In my studio, I have a big overstuffed chair taking up quite a bit of space. It’s positioned so that it faces my design wall. Sometimes I beat myself up over the time I spend sitting in that chair, just contemplating the next step or taking the time to judge what’s working or not working. For me, this is a crucial part of the process of “making”. I’m not a fast-worker or a prolific artist, it’s just not who I am. I am a self-proclaimed procrastinator, which I realize is a negative label and a perfectionist, which is a slightly less negative label. I am beginning to have an awareness that I need to accept that this is the way that I process and produce art. I like the idea that there is no right way, there is only the way that works for you. We are on a journey to find out what our personal struggles are and what we need to accept or change about the time we spend doing something that should bring us pleasure and satisfaction.
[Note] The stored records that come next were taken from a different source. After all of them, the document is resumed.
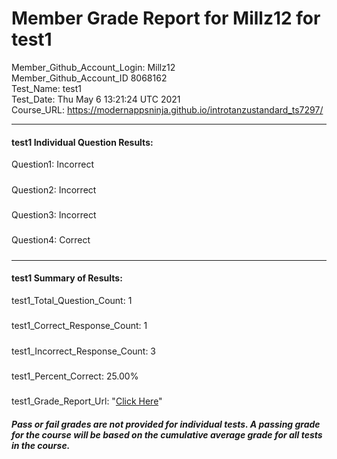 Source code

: # Member Grade Report for Millz12 for test1  
   
Member_Github_Account_Login: Millz12  
Member_Github_Account_ID 8068162  
Test_Name: test1  
Test_Date: Thu May  6 13:21:24 UTC 2021  
Course_URL: https://modernappsninja.github.io/introtanzustandard_ts7297/  
   
---  
#### test1 Individual Question Results:  
Question1: Incorrect  
#####  
Question2: Incorrect  
#####  
Question3: Incorrect  
#####  
Question4: Correct  
#####  
---  
#### test1 Summary of Results:  
test1_Total_Question_Count: 1  
#####  
test1_Correct_Response_Count: 1  
#####  
test1_Incorrect_Response_Count: 3  
#####  
test1_Percent_Correct: 25.00%  
#####  
test1_Grade_Report_Url: "[Click Here](https://github.com/modernappsninjas/Millz12/blob/main/static/userdata/courses/introtanzustandard_ts7297/grade_report.pr78.test1.md)"
##### Pass or fail grades are not provided for individual tests. A passing grade for the course will be based on the cumulative average grade for all tests in the course.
Last week, I wrote that I’d had an epiphany about using some cotton fabric in an otherwise wool piece. Once I let go of the idea that I had to use only wool, it was very exciting to find that I had the perfect piece of cotton to finish the piece. I expected that this breakthrough would propel me forward and I would soon be sewing. But when I added the cotton, the piece began to go in a different direction as far as value. Eventually, I realized that the background value “wanted” to be lighter, so the process slowed down, while I cut different fabric. Alas, I am still re-working and I have yet to start sewing!
I think that I am learning to accept that this is how I work and what works for me. So now, when I feel a need to sit in my comfortable chair, I will settle in, breathe and contemplate to my heart’s content!